7. El 3 de febrero, en una decisión aparentemente motivada por estos incidentes con la prensa, el alto comisionado para la Paz Luis Carlos Restrepo prohibió el ingreso de todos los periodistas – locales, nacionales e internacionales – al aeropuerto Vanguardia de Villavicencio. El lugar iba a ser el escenario de la llegada del ex gobernador Alan Jara, tras su liberación. La decisión fue protestada por diferentes organizaciones de periodistas y medios de comunicación, lo que obligó al gobierno a reversar la decisión ese mismo día.

8. Esa noche, el presidente Álvaro Uribe hizo serias acusaciones contra Morris y Botero. Refiriéndose a los periodistas dijo: “una cosa son aquellos amigos del terrorismo que fungen como periodistas, y otra cosa son los periodistas.”. Uribe también señaló que Botero engañó al gobierno e hizo “una exaltación al terrorismo” por la difusión de las fotografías de la liberación. En cuanto a las medidas de protección especiales con las que cuenta Morris, el Presidente señaló: “ha incumplido sus deberes como persona protegida por la Comisión Interamericana de Derechos Humanos. El Gobierno de Colombia le ha dado toda la protección. Por ejemplo, él se les pierde a los escoltas”.

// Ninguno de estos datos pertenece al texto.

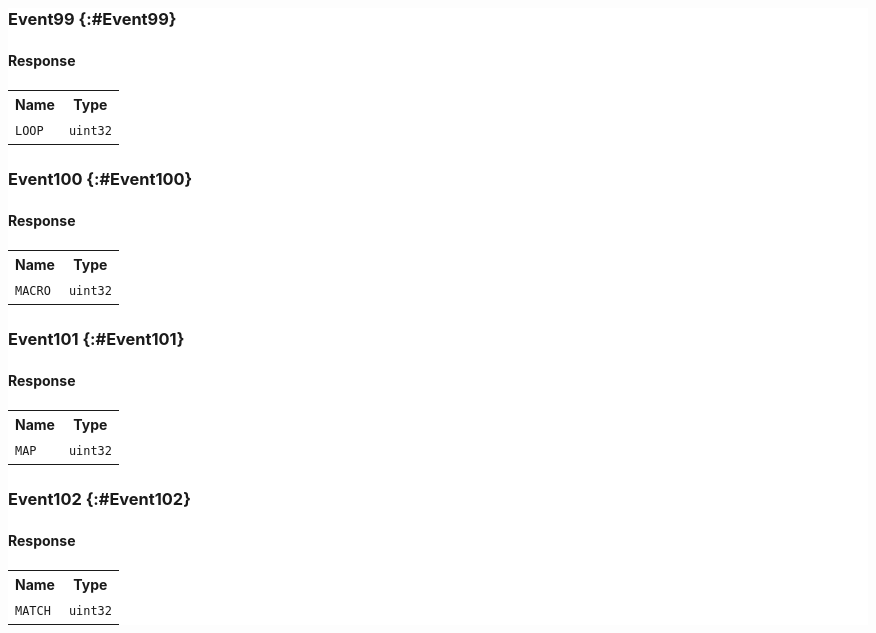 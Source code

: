 ### Event99 {:#Event99}




#### Response
<table>
    <tr><th>Name</th><th>Type</th></tr>
    <tr>
            <td><code>LOOP</code></td>
            <td>
                <code>uint32</code>
            </td>
        </tr></table>

### Event100 {:#Event100}




#### Response
<table>
    <tr><th>Name</th><th>Type</th></tr>
    <tr>
            <td><code>MACRO</code></td>
            <td>
                <code>uint32</code>
            </td>
        </tr></table>

### Event101 {:#Event101}




#### Response
<table>
    <tr><th>Name</th><th>Type</th></tr>
    <tr>
            <td><code>MAP</code></td>
            <td>
                <code>uint32</code>
            </td>
        </tr></table>

### Event102 {:#Event102}




#### Response
<table>
    <tr><th>Name</th><th>Type</th></tr>
    <tr>
            <td><code>MATCH</code></td>
            <td>
                <code>uint32</code>
            </td>
        </tr></table>
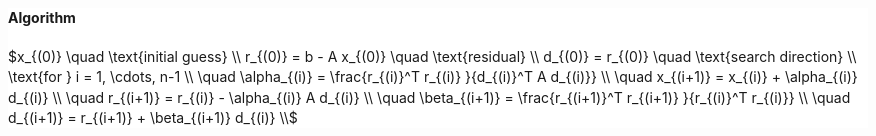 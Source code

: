 
#### Algorithm

$x_{(0)} \quad \text{initial guess} \\
r_{(0)} = b - A x_{(0)} \quad \text{residual} \\
d_{(0)} = r_{(0)} \quad \text{search direction} \\
\text{for } i =  1, \cdots, n-1 \\
\quad \alpha_{(i)} = \frac{r_{(i)}^T r_{(i)} }{d_{(i)}^T A d_{(i)}} \\
\quad x_{(i+1)} = x_{(i)} + \alpha_{(i)} d_{(i)} \\
\quad r_{(i+1)} = r_{(i)} - \alpha_{(i)} A d_{(i)} \\
\quad \beta_{(i+1)} = \frac{r_{(i+1)}^T r_{(i+1)} }{r_{(i)}^T r_{(i)}} \\
\quad d_{(i+1)} = r_{(i+1)} + \beta_{(i+1)} d_{(i)} \\$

9. En la rueda de prensa, varios periodistas denunciaron haber sido víctimas ese mismo día de agresiones y ultrajes por parte de militares y policías. Los hechos se presentaron en la mañana en el lugar en que la fuerza pública dispuso un cerco para restringir el paso de los comunicadores, a raíz de la directriz del Comisionado de Paz. Según la denuncia, varios reporteros fueron golpeados y a algunos les fueron quitados sus equipos periodísticos. Además, fueron registrados – con fotos y grabaciones – por integrantes de la Fuerza Pública con fines desconocidos.